• [REQUIRED WORK] I need the records below restated word for word, without their pictures.

[Saved data entries]
# # # # #

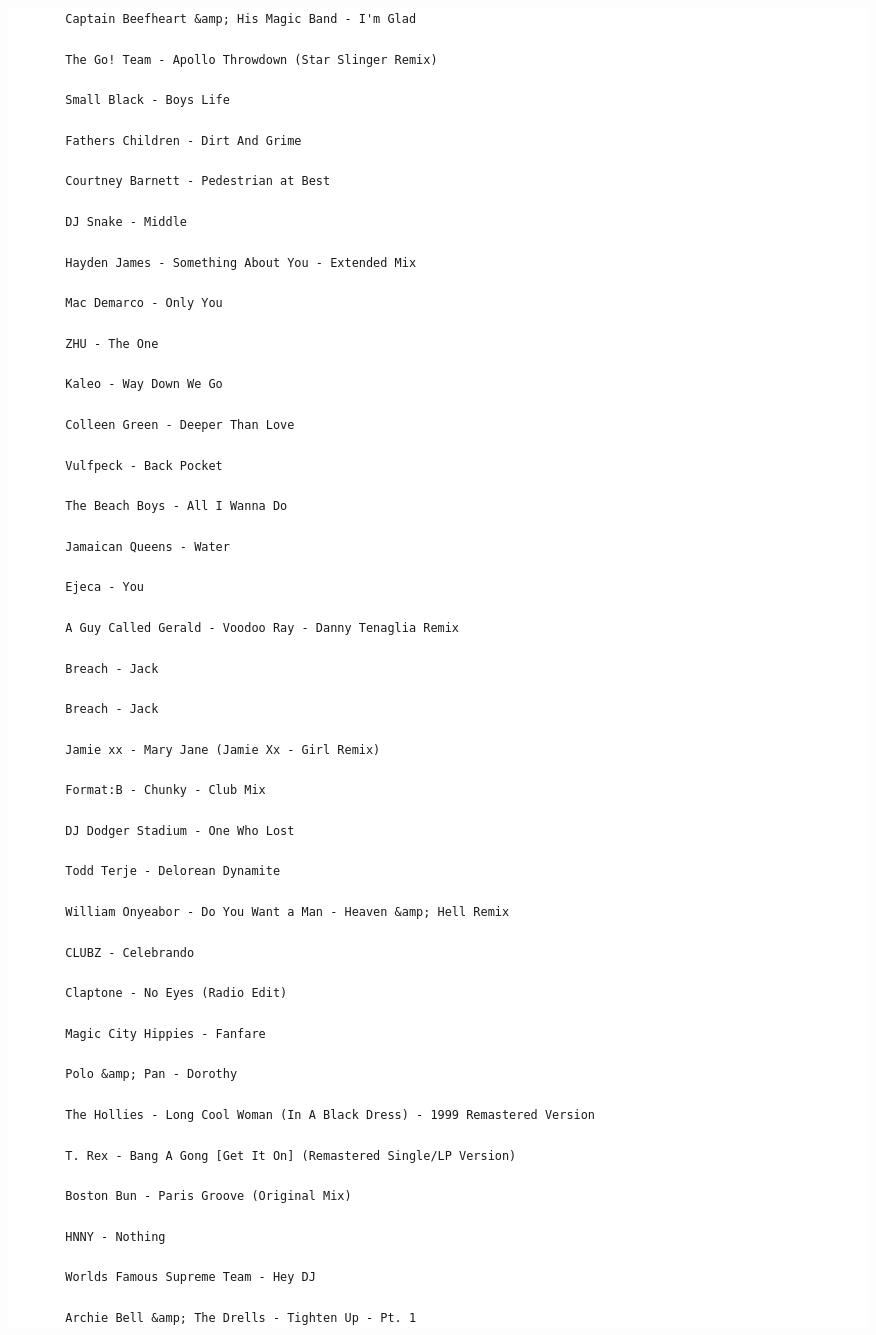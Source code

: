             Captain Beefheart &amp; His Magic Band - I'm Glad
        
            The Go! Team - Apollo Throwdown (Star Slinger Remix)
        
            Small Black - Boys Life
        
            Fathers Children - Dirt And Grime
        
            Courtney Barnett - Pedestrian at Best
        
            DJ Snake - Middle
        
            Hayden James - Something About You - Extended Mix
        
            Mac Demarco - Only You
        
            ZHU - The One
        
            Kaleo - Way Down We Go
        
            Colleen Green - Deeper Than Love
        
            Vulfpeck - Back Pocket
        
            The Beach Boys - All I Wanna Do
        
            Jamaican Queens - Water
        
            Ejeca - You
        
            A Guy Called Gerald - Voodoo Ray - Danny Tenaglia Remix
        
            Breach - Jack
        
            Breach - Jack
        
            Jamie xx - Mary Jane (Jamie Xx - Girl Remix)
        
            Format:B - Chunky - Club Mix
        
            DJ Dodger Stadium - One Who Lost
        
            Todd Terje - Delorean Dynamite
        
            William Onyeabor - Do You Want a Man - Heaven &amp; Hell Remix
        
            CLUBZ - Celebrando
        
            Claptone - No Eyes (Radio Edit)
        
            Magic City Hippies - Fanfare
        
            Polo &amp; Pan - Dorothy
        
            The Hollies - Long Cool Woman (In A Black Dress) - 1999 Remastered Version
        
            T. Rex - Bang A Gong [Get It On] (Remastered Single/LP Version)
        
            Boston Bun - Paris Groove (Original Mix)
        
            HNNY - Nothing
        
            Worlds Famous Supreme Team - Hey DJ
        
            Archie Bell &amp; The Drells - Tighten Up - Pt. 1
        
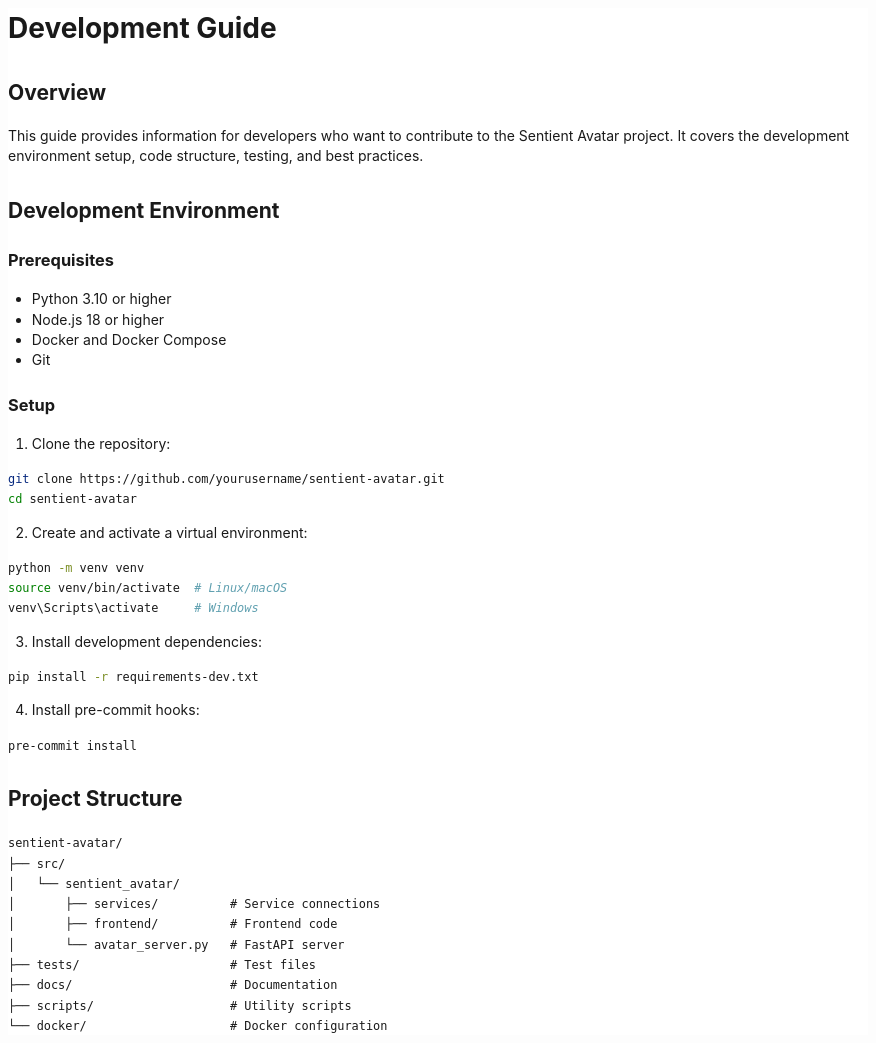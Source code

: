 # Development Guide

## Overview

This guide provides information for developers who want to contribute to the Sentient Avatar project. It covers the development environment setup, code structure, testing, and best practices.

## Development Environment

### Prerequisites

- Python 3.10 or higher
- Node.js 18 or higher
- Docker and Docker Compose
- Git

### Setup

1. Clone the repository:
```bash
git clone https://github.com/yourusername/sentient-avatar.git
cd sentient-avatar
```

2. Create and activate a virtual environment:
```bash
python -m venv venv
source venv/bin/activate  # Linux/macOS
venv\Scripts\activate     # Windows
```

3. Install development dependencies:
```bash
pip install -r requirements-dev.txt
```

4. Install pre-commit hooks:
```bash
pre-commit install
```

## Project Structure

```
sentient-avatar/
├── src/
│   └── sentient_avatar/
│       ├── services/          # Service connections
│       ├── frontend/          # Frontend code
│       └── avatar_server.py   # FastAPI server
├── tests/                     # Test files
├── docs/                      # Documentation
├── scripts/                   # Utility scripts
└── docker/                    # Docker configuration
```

# # # # #

• [COMPLETED EXERCISE]
Source code

:             Captain Beefheart &amp; His Magic Band - I'm Glad
        
            The Go! Team - Apollo Throwdown (Star Slinger Remix)
        
            Small Black - Boys Life
        
            Fathers Children - Dirt And Grime
        
            Courtney Barnett - Pedestrian at Best
        
            DJ Snake - Middle
        
            Hayden James - Something About You - Extended Mix
        
            Mac Demarco - Only You
        
            ZHU - The One
        
            Kaleo - Way Down We Go
        
            Colleen Green - Deeper Than Love
        
            Vulfpeck - Back Pocket
        
            The Beach Boys - All I Wanna Do
        
            Jamaican Queens - Water
        
            Ejeca - You
        
            A Guy Called Gerald - Voodoo Ray - Danny Tenaglia Remix
        
            Breach - Jack
        
            Breach - Jack
        
            Jamie xx - Mary Jane (Jamie Xx - Girl Remix)
        
            Format:B - Chunky - Club Mix
        
            DJ Dodger Stadium - One Who Lost
        
            Todd Terje - Delorean Dynamite
        
            William Onyeabor - Do You Want a Man - Heaven &amp; Hell Remix
        
            CLUBZ - Celebrando
        
            Claptone - No Eyes (Radio Edit)
        
            Magic City Hippies - Fanfare
        
            Polo &amp; Pan - Dorothy
        
            The Hollies - Long Cool Woman (In A Black Dress) - 1999 Remastered Version
        
            T. Rex - Bang A Gong [Get It On] (Remastered Single/LP Version)
        
            Boston Bun - Paris Groove (Original Mix)
        
            HNNY - Nothing
        
            Worlds Famous Supreme Team - Hey DJ
        
            Archie Bell &amp; The Drells - Tighten Up - Pt. 1
        
Source code

: # Development Guide

## Overview

This guide provides information for developers who want to contribute to the Sentient Avatar project. It covers the development environment setup, code structure, testing, and best practices.

## Development Environment

### Prerequisites

- Python 3.10 or higher
- Node.js 18 or higher
- Docker and Docker Compose
- Git

### Setup

1. Clone the repository:
```bash
git clone https://github.com/yourusername/sentient-avatar.git
cd sentient-avatar
```

2. Create and activate a virtual environment:
```bash
python -m venv venv
source venv/bin/activate  # Linux/macOS
venv\Scripts\activate     # Windows
```

3. Install development dependencies:
```bash
pip install -r requirements-dev.txt
```

4. Install pre-commit hooks:
```bash
pre-commit install
```

## Project Structure

```
sentient-avatar/
├── src/
│   └── sentient_avatar/
│       ├── services/          # Service connections
│       ├── frontend/          # Frontend code
│       └── avatar_server.py   # FastAPI server
├── tests/                     # Test files
├── docs/                      # Documentation
├── scripts/                   # Utility scripts
└── docker/                    # Docker configuration
```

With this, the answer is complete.